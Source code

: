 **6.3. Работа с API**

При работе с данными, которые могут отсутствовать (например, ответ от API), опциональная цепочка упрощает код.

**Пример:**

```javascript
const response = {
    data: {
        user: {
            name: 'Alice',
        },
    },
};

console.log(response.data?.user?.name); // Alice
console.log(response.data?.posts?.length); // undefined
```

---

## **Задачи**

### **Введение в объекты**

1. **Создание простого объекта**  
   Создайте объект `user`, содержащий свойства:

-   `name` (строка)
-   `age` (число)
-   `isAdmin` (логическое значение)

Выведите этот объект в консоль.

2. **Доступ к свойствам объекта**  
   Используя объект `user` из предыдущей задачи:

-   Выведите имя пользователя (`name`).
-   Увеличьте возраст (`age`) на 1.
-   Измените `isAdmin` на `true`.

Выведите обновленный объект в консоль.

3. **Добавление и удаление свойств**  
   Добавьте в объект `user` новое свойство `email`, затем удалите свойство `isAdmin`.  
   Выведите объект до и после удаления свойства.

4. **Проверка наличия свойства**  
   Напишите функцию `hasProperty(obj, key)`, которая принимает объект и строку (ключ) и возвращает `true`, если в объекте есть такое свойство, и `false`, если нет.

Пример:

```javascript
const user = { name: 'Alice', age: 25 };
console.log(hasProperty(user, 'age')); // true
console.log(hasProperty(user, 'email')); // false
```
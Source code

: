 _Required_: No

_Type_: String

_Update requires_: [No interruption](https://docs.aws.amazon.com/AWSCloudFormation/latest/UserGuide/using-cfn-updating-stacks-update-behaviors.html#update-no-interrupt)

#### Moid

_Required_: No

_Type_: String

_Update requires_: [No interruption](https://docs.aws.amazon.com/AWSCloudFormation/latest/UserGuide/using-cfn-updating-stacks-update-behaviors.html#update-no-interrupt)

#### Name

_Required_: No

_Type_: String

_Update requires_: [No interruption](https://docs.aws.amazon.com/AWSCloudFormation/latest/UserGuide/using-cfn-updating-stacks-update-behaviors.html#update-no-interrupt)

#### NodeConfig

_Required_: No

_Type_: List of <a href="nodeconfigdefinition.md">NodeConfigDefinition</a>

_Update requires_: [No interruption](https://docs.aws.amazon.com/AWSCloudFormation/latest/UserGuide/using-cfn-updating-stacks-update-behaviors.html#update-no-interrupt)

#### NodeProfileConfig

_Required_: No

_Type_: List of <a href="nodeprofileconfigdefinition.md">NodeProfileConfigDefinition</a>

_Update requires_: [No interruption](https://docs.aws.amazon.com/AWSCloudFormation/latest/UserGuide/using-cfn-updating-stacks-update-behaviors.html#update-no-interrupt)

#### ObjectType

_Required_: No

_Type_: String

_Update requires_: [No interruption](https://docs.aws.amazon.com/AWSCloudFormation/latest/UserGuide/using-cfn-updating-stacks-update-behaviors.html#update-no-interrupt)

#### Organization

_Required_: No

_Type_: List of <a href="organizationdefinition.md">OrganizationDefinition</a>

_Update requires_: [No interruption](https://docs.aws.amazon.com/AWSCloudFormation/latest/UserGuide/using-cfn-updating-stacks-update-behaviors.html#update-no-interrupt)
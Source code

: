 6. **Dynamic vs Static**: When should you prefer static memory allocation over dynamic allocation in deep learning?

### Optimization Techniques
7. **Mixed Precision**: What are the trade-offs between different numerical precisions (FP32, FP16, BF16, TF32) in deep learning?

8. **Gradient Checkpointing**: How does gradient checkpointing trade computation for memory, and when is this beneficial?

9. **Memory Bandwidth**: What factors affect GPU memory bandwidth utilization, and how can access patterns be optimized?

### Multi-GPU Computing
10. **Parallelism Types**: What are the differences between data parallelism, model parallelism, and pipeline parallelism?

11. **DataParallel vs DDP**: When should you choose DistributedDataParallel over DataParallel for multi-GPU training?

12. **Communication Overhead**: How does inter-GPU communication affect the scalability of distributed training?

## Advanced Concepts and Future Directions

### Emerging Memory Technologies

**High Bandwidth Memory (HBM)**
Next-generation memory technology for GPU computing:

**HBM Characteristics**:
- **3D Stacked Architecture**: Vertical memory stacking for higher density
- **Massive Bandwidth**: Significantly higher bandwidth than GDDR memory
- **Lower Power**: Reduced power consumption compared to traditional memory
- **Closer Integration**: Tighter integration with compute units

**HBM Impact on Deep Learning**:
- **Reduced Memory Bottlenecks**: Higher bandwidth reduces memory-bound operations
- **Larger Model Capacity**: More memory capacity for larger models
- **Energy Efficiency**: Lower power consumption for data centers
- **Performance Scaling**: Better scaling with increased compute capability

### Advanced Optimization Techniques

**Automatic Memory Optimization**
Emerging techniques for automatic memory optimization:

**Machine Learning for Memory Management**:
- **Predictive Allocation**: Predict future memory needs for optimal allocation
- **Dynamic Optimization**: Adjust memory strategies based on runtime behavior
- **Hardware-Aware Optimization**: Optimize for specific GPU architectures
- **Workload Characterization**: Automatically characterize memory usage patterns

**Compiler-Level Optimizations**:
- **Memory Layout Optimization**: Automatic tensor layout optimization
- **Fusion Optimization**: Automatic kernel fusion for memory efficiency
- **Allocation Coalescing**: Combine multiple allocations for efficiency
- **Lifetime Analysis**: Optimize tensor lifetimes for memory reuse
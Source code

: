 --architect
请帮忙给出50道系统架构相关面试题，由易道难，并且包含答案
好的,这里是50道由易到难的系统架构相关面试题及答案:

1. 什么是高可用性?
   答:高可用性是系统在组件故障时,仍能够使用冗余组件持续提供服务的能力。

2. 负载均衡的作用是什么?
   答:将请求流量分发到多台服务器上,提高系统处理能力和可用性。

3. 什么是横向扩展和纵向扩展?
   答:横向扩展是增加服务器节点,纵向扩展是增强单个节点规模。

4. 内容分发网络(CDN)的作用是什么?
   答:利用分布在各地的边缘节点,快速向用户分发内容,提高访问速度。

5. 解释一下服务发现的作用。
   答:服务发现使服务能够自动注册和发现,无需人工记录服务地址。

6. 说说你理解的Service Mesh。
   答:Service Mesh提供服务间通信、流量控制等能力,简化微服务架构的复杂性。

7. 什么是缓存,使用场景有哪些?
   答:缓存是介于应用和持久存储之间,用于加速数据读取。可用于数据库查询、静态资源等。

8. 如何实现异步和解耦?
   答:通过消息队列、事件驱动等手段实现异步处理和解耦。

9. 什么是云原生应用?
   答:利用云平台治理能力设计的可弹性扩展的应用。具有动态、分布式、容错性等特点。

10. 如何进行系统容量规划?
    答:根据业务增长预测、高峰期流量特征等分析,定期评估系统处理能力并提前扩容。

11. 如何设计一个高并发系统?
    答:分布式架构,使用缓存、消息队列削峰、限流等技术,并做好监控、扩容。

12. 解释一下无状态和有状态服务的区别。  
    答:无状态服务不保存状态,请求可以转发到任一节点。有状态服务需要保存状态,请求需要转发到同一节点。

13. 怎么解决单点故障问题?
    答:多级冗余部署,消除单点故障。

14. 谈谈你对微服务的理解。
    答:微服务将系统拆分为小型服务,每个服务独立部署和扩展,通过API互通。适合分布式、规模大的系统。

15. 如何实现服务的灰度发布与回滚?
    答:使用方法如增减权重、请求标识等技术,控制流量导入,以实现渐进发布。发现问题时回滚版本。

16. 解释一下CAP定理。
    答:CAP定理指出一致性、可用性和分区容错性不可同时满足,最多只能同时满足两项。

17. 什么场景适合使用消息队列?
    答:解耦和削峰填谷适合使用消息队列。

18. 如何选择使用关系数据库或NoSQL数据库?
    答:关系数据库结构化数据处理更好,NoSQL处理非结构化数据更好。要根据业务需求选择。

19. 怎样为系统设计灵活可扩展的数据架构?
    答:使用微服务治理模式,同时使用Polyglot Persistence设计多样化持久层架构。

## [TO DO]
Using the records above, report the number of lines that include the string "true", with nothing added.

## [SOLUTION]
3